Overview: Understanding stem cells
Stem cells possess an extraordinary ability to self-renew and transform into diverse cell types within the body during early development and growth phases. Scientists explore various stem cell types, primarily categorized as “pluripotent” stem cells (comprising embryonic stem cells and induced pluripotent stem cells) and nonembryonic or somatic stem cells, commonly referred to as “adult” stem cells. Pluripotent stem cells hold the capacity to differentiate into all adult body cells, while adult stem cells, located in specific tissues or organs, can develop into specialized cell types within those respective structures.
Pluripotent Stem Cells
During the blastocyst stage in early mammalian embryos, two distinct cell types exist: cells forming the inner cell mass and those forming the trophectoderm, contributing to the development of the placenta. The inner cell mass eventually gives rise to specialized cells, tissues, and organs throughout the organism’s entire body. Stem cell extraction from the inner cell mass of preimplantation human embryos, pioneered in 1998 based on earlier research with mouse embryos, enabled the cultivation of human embryonic stem cells (hESCs) in laboratory settings. Subsequent breakthroughs in 2006 led researchers to identify conditions that could reprogram some mature human adult cells into a state resembling embryonic stem cells, known as induced pluripotent stem cells (iPSCs).
Adult Stem Cells
Throughout an organism’s lifespan, populations of adult stem cells act as an internal repair system, generating replacements for cells lost due to regular wear and tear, injury, or illness. Adult stem cells have been pinpointed in numerous organs and tissues, often linked with specific anatomical regions. These stem cells may remain dormant (non-dividing) for extended periods until prompted by the body’s demand for additional cells to uphold and mend tissues.

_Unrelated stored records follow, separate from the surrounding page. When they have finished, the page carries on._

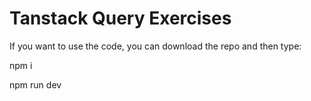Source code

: # Tanstack Query Exercises

If you want to use the code, you can download the repo and then type:

npm i

npm run dev

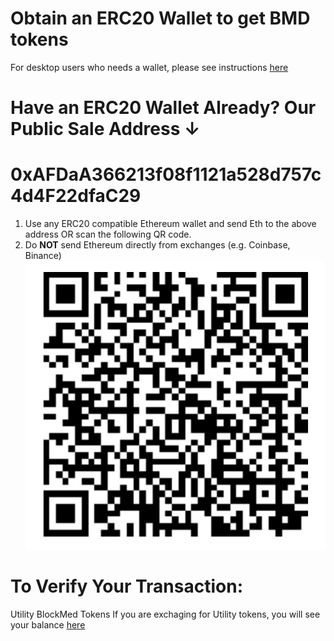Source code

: # Obtain an ERC20 Wallet to get BMD tokens

For desktop users who needs a wallet, please see instructions [here](https://github.com/BlockMedical/BlockMedical/blob/master/docs/metamaskdocs/metamask_exchange_instructions.md)

# Have an ERC20 Wallet Already? Our Public Sale Address ↓
# **0xAFDaA366213f08f1121a528d757c4d4F22dfaC29**

1. Use any ERC20 compatible Ethereum wallet and send Eth to the above address OR scan the following QR code.
2. Do **NOT** send Ethereum directly from exchanges (e.g. Coinbase, Binance)
![QR Code](https://github.com/BlockMedical/BlockMedical/raw/master/docs/mobiledocs/tradecontract_QRcode.mainnet.png)

# To Verify Your Transaction:

Utility BlockMed Tokens
If you are exchaging for Utility tokens, you will see your balance [here](https://etherscan.io/address/0xafdaa366213f08f1121a528d757c4d4f22dfac29)
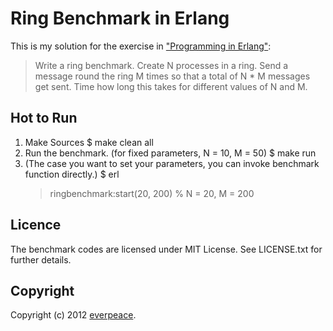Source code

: Ring Benchmark in Erlang
=========

This is my solution for the exercise in ["Programming in Erlang"](http://pragprog.com/book/jaerlang/programming-erlang):

> Write a ring benchmark. Create N processes in a ring. Send a message round the ring M times so that a total of N * M messages get sent.
> Time how long this takes for different values of N and M.

Hot to Run
--------------
1. Make Sources
    $ make clean all
2. Run the benchmark. (for fixed parameters, N = 10,  M = 50)
    $ make run
3. (The case you want to set your parameters, you can invoke benchmark function directly.)
    $ erl
    > ringbenchmark:start(20, 200)  % N = 20, M = 200

Licence
----------------
The benchmark codes are licensed under MIT License. See LICENSE.txt for further details.

Copyright
---------
Copyright (c) 2012 [everpeace](http://twitter.com/everpeace).

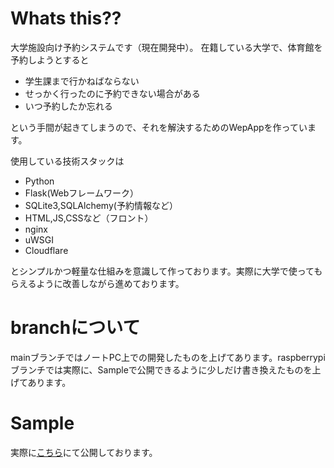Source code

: # Whats this??
大学施設向け予約システムです（現在開発中）。
在籍している大学で、体育館を予約しようとすると

- 学生課まで行かねばならない
- せっかく行ったのに予約できない場合がある
- いつ予約したか忘れる

という手間が起きてしまうので、それを解決するためのWepAppを作っています。

使用している技術スタックは

- Python
- Flask(Webフレームワーク）
- SQLite3,SQLAlchemy(予約情報など）
- HTML,JS,CSSなど（フロント）
- nginx
- uWSGI
- Cloudflare

とシンプルかつ軽量な仕組みを意識して作っております。実際に大学で使ってもらえるように改善しながら進めております。

# branchについて
mainブランチではノートPC上での開発したものを上げてあります。raspberrypiブランチでは実際に、Sampleで公開できるように少しだけ書き換えたものを上げてあります。


# Sample
実際に[こちら](cercil.net)にて公開しております。
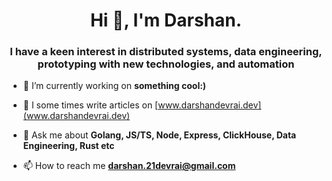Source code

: <h1 align="center">Hi 👋, I'm Darshan.</h1>
<h3 align="center">I have a keen interest in distributed systems, data engineering, prototyping with new technologies, and automation</h3>

- 🔭 I’m currently working on **something cool:)**

- 📝 I some times write articles on [www.darshandevrai.dev](www.darshandevrai.dev)

- 💬 Ask me about **Golang, JS/TS, Node, Express, ClickHouse, Data Engineering, Rust etc**

- 📫 How to reach me **darshan.21devrai@gmail.com**
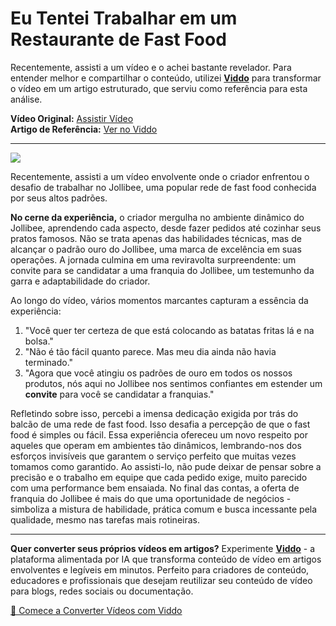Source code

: # Eu Tentei Trabalhar em um Restaurante de Fast Food

Recentemente, assisti a um vídeo e o achei bastante revelador. Para entender melhor e compartilhar o conteúdo, utilizei **[Viddo](https://viddo.pro/)** para transformar o vídeo em um artigo estruturado, que serviu como referência para esta análise.

**Vídeo Original:** [Assistir Vídeo](https://www.youtube.com/watch?v=LjSIZeM1cCo)  
**Artigo de Referência:** [Ver no Viddo](https://viddo.pro/zh/video-result/b3f768b6-123e-469e-8956-bc8d0082915e)

---

![](https://img.youtube.com/vi/LjSIZeM1cCo/0.jpg)

Recentemente, assisti a um vídeo envolvente onde o criador enfrentou o desafio de trabalhar no Jollibee, uma popular rede de fast food conhecida por seus altos padrões.

**No cerne da experiência,** o criador mergulha no ambiente dinâmico do Jollibee, aprendendo cada aspecto, desde fazer pedidos até cozinhar seus pratos famosos. Não se trata apenas das habilidades técnicas, mas de alcançar o padrão ouro do Jollibee, uma marca de excelência em suas operações. A jornada culmina em uma reviravolta surpreendente: um convite para se candidatar a uma franquia do Jollibee, um testemunho da garra e adaptabilidade do criador.

Ao longo do vídeo, vários momentos marcantes capturam a essência da experiência:
1. "Você quer ter certeza de que está colocando as batatas fritas lá e na bolsa."
2. "Não é tão fácil quanto parece. Mas meu dia ainda não havia terminado."
3. "Agora que você atingiu os padrões de ouro em todos os nossos produtos, nós aqui no Jollibee nos sentimos confiantes em estender um **convite** para você se candidatar a franquias."

Refletindo sobre isso, percebi a imensa dedicação exigida por trás do balcão de uma rede de fast food. Isso desafia a percepção de que o fast food é simples ou fácil. Essa experiência ofereceu um novo respeito por aqueles que operam em ambientes tão dinâmicos, lembrando-nos dos esforços invisíveis que garantem o serviço perfeito que muitas vezes tomamos como garantido. Ao assisti-lo, não pude deixar de pensar sobre a precisão e o trabalho em equipe que cada pedido exige, muito parecido com uma performance bem ensaiada. No final das contas, a oferta de franquia do Jollibee é mais do que uma oportunidade de negócios - simboliza a mistura de habilidade, prática comum e busca incessante pela qualidade, mesmo nas tarefas mais rotineiras.

---

**Quer converter seus próprios vídeos em artigos?** Experimente **[Viddo](https://viddo.pro/)** - a plataforma alimentada por IA que transforma conteúdo de vídeo em artigos envolventes e legíveis em minutos. Perfeito para criadores de conteúdo, educadores e profissionais que desejam reutilizar seu conteúdo de vídeo para blogs, redes sociais ou documentação.

[🚀 Comece a Converter Vídeos com Viddo](https://viddo.pro/)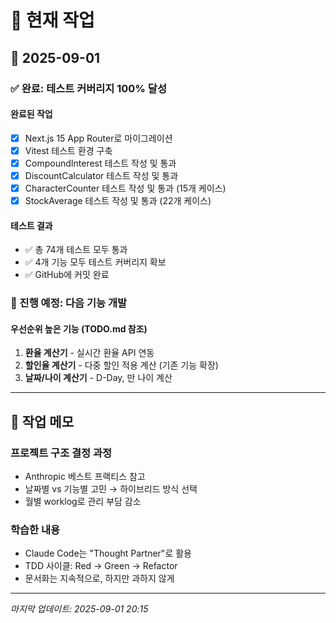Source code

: # 🎯 현재 작업

## 📅 2025-09-01

### ✅ 완료: 테스트 커버리지 100% 달성

#### 완료된 작업
- [x] Next.js 15 App Router로 마이그레이션
- [x] Vitest 테스트 환경 구축
- [x] CompoundInterest 테스트 작성 및 통과
- [x] DiscountCalculator 테스트 작성 및 통과
- [x] CharacterCounter 테스트 작성 및 통과 (15개 케이스)
- [x] StockAverage 테스트 작성 및 통과 (22개 케이스)

#### 테스트 결과
- ✅ 총 74개 테스트 모두 통과
- ✅ 4개 기능 모두 테스트 커버리지 확보
- ✅ GitHub에 커밋 완료

### 🔄 진행 예정: 다음 기능 개발

#### 우선순위 높은 기능 (TODO.md 참조)
1. **환율 계산기** - 실시간 환율 API 연동
2. **할인율 계산기** - 다중 할인 적용 계산 (기존 기능 확장)
3. **날짜/나이 계산기** - D-Day, 만 나이 계산

---

## 📝 작업 메모

### 프로젝트 구조 결정 과정
- Anthropic 베스트 프랙티스 참고
- 날짜별 vs 기능별 고민 → 하이브리드 방식 선택
- 월별 worklog로 관리 부담 감소

### 학습한 내용
- Claude Code는 "Thought Partner"로 활용
- TDD 사이클: Red → Green → Refactor
- 문서화는 지속적으로, 하지만 과하지 않게

---

*마지막 업데이트: 2025-09-01 20:15*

What Exactly are Mesenchymal Stem Cells (MSCs)?
Well, stem cells serve as the fundamental building blocks from which specialized cells in the body originate. Mesenchymal stem cells specifically belong to the category of adult stem cells. They possess unique qualities like self-renewal, immunomodulation, anti-inflammatory traits, as well as signaling and differentiation abilities. These MSCs, short for mesenchymal stem cells, are notable for their capacity to renew themselves by dividing and transforming into various specialized cell types within a particular tissue or organ.
MSCs find extensive application in treating diverse diseases because of their abilities to self-renew, differentiate, reduce inflammation, and modulate the immune system. Both laboratory-based (in-vitro) and living organism-based (in-vivo) studies have contributed significantly to understanding how MSC therapy works, its safety, and effectiveness in clinical use. (3)
As per a study conducted by Crigna et al. in 2018.
“MSCs mainly exert their regenerative effects through paracrine and endocrine modes of action, which include immunomodulatory, anti-inflammatory, mitogenic, anti-apoptotic, anti-oxidative stress, anti-fibrotic, and angiogenic influences.” (1)
Mesenchymal stem cells (MSCs) come from various tissues such as fat, bone marrow, umbilical cord tissue, blood, liver, dental pulp, and skin.
At Cell & Co., we specifically concentrate on MSCs obtained from Wharton’s Jelly of umbilical cord (WJ-UC-MSCs).
Umbilical Cord-Mesenchymal Stem Cells (UC-MSCs)
UC-MSCs come from different parts of the umbilical cord like Wharton’s Jelly, cord lining, and the peri-vascular region. Since the umbilical cord is often discarded after birth, it’s a valuable source of mesenchymal stromal cells that can be acquired without invasive procedures. (14)
“UC-MSCs are the most primitive type of MSCs, shown by their higher expression of Oct4, Nanog, Sox2, and KLF4 markers.” (1)
Mesenchymal stem cells derived from umbilical cord tissue can transform into various cell types and boast the highest rate of proliferation among the three sources namely adipose, bone marrow and cord tissue. (2)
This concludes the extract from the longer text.